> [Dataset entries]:

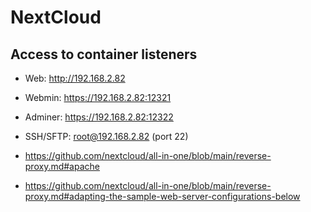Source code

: # NextCloud

## Access to container listeners

- Web:        http://192.168.2.82
- Webmin:     https://192.168.2.82:12321
- Adminer:    https://192.168.2.82:12322
- SSH/SFTP:   root@192.168.2.82 (port 22)

- <https://github.com/nextcloud/all-in-one/blob/main/reverse-proxy.md#apache>
- <https://github.com/nextcloud/all-in-one/blob/main/reverse-proxy.md#adapting-the-sample-web-server-configurations-below>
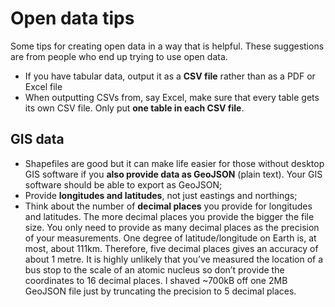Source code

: # Open data tips
Some tips for creating open data in a way that is helpful. These suggestions are from people who end up trying to use open data.

* If you have tabular data, output it as a **CSV file** rather than as a PDF or Excel file
* When outputting CSVs from, say Excel, make sure that every table gets its own CSV file. Only put **one table in each CSV file**.

## GIS data
* Shapefiles are good but it can make life easier for those without desktop GIS software if you **also provide data as GeoJSON** (plain text). Your GIS software should be able to export as GeoJSON;
* Provide **longitudes and latitudes**, not just eastings and northings;
* Think about the number of **decimal places** you provide for longitudes and latitudes. The more decimal places you provide the bigger the file size. You only need to provide as many decimal places as the precision of your measurements. One degree of latitude/longitude on Earth is, at most, about 111km. Therefore, five decimal places gives an accuracy of about 1 metre. It is highly unlikely that you’ve measured the location of a bus stop to the scale of an atomic nucleus so don’t provide the coordinates to 16 decimal places. I shaved ~700kB off one 2MB GeoJSON file just by truncating the precision to 5 decimal places.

> [INSTRUCTIONS FOR THE TASK]:
Reproduce each line of the records in which "make" appears.

> [THE COMPLETED TASK]:
* When outputting CSVs from, say Excel, make sure that every table gets its own CSV file. Only put **one table in each CSV file**.
* Shapefiles are good but it can make life easier for those without desktop GIS software if you **also provide data as GeoJSON** (plain text). Your GIS software should be able to export as GeoJSON;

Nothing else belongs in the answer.